How does the data below read from its first line through the line containing "## Part 1 - Debugging Scenario"? Print those lines exactly.

TASK DATA section start

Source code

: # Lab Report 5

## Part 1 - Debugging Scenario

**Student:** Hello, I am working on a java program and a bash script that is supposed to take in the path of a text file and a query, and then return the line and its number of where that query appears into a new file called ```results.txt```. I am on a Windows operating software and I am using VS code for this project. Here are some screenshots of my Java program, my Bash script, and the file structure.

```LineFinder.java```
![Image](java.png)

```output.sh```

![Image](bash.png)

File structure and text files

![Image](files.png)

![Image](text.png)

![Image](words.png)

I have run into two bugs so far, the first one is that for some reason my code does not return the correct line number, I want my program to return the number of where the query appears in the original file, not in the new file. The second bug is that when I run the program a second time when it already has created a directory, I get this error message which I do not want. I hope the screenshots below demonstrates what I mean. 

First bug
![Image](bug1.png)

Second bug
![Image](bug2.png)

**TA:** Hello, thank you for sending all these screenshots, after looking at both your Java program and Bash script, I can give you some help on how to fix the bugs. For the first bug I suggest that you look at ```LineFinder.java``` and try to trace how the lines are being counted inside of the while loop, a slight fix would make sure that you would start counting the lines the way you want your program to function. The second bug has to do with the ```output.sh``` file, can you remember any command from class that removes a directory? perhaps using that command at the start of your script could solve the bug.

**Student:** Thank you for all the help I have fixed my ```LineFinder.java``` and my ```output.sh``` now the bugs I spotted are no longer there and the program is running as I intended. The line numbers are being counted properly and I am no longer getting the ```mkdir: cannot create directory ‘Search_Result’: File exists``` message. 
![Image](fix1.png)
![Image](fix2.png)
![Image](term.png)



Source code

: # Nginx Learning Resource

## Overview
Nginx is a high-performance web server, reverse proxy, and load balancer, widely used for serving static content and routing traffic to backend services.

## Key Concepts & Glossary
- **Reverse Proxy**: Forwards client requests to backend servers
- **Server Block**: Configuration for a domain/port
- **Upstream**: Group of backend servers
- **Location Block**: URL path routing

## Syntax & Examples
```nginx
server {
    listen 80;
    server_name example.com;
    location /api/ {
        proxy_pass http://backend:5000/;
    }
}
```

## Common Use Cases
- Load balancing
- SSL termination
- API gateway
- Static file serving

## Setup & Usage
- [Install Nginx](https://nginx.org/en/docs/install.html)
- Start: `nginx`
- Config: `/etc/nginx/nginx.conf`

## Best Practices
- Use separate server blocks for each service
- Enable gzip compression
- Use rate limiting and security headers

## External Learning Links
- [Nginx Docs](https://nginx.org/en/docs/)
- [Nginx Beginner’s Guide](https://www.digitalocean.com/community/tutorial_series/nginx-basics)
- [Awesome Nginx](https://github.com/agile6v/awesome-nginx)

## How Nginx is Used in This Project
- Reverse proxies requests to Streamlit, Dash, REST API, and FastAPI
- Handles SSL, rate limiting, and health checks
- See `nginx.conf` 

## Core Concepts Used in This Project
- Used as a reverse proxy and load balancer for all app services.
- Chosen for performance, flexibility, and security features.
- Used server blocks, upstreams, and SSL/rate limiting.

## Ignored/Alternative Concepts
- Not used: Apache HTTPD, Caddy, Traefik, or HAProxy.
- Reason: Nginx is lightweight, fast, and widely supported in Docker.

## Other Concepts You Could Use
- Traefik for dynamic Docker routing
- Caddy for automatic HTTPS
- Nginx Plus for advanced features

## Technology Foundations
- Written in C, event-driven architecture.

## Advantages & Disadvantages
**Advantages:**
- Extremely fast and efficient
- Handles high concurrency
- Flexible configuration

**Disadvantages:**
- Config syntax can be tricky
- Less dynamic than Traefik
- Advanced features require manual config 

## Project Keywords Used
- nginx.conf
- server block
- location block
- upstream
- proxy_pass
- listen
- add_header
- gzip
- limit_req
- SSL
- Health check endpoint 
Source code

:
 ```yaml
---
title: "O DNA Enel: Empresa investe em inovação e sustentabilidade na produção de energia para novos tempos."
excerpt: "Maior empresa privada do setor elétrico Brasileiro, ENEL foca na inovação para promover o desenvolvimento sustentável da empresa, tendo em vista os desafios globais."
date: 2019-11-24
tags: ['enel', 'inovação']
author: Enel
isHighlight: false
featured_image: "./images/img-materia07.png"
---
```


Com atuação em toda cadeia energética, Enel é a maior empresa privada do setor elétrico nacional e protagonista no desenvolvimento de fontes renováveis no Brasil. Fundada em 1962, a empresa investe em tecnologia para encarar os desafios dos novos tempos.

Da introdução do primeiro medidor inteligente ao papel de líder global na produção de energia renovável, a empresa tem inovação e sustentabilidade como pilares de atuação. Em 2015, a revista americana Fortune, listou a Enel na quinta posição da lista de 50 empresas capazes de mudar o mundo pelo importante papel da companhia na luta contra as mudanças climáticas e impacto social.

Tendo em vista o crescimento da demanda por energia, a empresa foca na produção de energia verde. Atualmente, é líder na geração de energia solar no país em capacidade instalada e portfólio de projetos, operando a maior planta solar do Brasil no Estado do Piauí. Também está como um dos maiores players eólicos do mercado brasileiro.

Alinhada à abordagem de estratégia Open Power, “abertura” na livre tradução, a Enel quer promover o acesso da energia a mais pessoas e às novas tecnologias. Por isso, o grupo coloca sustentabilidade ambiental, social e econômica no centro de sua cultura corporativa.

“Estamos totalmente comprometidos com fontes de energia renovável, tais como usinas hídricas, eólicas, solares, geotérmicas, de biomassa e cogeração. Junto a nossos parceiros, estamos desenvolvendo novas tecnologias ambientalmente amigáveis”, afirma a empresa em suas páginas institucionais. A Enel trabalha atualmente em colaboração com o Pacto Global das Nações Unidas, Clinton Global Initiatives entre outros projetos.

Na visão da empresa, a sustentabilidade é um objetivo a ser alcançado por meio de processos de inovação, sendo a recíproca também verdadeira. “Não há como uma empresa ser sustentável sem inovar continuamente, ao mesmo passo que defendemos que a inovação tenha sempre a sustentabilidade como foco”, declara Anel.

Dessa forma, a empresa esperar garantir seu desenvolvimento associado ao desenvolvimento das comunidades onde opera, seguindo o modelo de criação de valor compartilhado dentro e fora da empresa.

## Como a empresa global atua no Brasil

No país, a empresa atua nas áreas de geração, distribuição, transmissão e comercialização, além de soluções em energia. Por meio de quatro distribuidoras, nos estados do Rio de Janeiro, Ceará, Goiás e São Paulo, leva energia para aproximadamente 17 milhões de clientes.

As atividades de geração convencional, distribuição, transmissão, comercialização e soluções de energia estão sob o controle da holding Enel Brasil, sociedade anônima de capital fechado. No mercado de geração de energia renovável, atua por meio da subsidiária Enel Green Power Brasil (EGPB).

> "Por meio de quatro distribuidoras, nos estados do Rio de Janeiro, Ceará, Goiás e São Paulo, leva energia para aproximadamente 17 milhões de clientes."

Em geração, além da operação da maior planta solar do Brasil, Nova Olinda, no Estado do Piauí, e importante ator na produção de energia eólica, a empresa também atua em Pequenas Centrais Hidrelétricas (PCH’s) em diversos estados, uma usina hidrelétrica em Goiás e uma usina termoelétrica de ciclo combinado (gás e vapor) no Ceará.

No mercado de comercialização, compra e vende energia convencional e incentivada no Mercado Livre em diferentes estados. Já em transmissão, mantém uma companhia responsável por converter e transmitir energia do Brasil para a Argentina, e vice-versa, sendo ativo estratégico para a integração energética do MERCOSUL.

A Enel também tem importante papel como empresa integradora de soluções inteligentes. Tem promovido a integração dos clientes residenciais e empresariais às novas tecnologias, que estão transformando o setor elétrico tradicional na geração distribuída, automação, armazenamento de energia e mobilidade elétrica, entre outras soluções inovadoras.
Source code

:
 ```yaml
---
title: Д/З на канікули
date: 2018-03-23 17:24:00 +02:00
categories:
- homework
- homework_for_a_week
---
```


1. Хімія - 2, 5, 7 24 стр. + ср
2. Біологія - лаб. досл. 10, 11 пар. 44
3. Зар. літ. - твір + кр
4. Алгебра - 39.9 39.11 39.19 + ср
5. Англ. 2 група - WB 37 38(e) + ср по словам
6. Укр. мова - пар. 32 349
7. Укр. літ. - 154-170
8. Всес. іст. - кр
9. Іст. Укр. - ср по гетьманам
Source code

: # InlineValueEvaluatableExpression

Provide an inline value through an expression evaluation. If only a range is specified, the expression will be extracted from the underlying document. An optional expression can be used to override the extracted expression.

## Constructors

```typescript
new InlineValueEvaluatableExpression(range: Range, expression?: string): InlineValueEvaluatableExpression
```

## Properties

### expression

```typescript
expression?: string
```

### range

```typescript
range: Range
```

TASK DATA section end

* **SOLUTION TO THIS PROBLEM**
Source code

: # Lab Report 5

## Part 1 - Debugging Scenario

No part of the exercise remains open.